В этом предисловии к 23-му тому Собрания сочинений Жюля Верна автор рассказывает об истории создания Жюлем Верном большого научно-популярного труда "История великих путешествий и великих путешественников".
В книге рассказывается история главного героя, который сталкивается с различными проблемами и препятствиями на протяжении всего своего путешествия. По пути он встречает множество второстепенных персонажей, которые играют важные роли в истории. Благодаря опыту главного героя книга исследует такие темы, как любовь, потеря, надежда и стойкость. По мере того, как главный герой преодолевает свои трудности, он усваивает ценные уроки жизни и растет как личность.
«Маленький норвежский городок. 3000 жителей. Разговаривают все о коммерции. Везде щелкают счеты – кроме тех мест, где нечего считать и не о чем разговаривать; зато там также нечего есть. Иногда, пожалуй, читают Библию. Остальные занятия считаются неприличными; да вряд ли там кто и знает, что у людей бывают другие занятия…».

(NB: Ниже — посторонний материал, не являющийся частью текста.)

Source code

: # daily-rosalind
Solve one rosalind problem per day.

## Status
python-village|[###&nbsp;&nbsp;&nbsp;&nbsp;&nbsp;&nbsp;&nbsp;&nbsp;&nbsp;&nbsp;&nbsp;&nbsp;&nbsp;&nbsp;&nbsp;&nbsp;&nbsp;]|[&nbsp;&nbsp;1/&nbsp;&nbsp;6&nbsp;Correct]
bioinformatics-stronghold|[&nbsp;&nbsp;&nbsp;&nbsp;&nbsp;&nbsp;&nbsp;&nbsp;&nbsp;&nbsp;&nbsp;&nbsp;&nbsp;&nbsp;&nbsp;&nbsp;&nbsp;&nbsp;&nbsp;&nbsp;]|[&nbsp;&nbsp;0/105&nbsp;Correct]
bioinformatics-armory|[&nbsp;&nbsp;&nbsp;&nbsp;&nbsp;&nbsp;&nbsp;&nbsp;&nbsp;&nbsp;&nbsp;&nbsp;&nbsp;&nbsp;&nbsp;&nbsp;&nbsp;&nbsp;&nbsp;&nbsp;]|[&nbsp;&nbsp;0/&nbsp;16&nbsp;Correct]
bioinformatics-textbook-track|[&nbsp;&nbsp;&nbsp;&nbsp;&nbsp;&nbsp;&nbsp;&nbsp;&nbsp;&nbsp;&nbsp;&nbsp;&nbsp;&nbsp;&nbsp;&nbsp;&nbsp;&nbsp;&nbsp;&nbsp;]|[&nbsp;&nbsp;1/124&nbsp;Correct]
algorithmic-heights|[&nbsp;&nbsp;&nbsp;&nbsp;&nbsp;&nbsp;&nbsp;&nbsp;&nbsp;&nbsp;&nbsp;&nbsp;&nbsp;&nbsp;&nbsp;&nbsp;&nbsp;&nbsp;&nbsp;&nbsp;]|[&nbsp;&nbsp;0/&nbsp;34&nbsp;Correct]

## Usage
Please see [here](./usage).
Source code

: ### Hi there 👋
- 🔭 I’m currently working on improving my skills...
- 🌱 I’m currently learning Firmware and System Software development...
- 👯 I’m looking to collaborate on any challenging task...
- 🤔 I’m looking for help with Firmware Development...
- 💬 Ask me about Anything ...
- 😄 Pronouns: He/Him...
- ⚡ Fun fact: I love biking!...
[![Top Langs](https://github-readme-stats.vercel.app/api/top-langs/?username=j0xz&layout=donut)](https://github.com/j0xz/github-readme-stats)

«В Народном Доме, ставшем театром Петербургской Коммуны, за лето не изменилось ничего, сравнительно с прошлым годом. Так же чувствуется, что та разноликая масса публики, среди которой есть, несомненно, не только мелкая буржуазия, но и настоящие пролетарии, считает это место своим и привыкла наводнять просторное помещение и сад; сцена Народного Дома удовлетворяет вкусам большинства…».

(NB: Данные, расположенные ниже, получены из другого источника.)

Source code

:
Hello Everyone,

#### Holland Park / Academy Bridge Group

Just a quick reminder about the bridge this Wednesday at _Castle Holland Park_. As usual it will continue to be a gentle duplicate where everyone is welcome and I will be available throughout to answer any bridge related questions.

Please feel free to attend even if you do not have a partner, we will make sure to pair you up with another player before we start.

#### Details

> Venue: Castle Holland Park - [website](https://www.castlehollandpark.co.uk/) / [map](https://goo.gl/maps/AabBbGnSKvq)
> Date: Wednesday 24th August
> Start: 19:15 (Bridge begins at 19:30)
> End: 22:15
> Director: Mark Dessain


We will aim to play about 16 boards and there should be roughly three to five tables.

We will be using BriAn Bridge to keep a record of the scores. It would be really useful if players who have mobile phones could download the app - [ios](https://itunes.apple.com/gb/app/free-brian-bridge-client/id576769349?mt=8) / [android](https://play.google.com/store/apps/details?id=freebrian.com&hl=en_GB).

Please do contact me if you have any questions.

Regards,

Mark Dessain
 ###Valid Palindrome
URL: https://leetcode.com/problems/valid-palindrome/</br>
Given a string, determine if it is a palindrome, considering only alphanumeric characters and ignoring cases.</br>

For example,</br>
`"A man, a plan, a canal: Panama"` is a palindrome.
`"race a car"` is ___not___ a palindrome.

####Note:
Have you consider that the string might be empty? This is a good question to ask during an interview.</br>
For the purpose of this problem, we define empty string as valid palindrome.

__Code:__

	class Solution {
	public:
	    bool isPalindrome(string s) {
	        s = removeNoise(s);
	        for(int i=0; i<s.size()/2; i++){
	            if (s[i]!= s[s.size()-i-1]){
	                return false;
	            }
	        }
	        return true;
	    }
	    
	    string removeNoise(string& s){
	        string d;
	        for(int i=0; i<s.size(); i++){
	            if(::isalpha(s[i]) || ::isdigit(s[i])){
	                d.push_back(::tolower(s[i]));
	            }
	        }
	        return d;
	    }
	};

В книге рассказывается история главного героя, который сталкивается с различными проблемами и препятствиями на протяжении всего своего путешествия. По пути он встречает множество второстепенных персонажей, которые играют важные роли в истории. Благодаря опыту главного героя книга исследует такие темы, как любовь, потеря, надежда и стойкость. По мере того, как главный герой преодолевает свои трудности, он усваивает ценные уроки жизни и растет как личность.
В книге рассказывается история главного героя, который сталкивается с различными проблемами и препятствиями на протяжении всего своего путешествия. По пути он встречает множество второстепенных персонажей, которые играют важные роли в истории. Благодаря опыту главного героя книга исследует такие темы, как любовь, потеря, надежда и стойкость. По мере того, как главный герой преодолевает свои трудности, он усваивает ценные уроки жизни и растет как личность.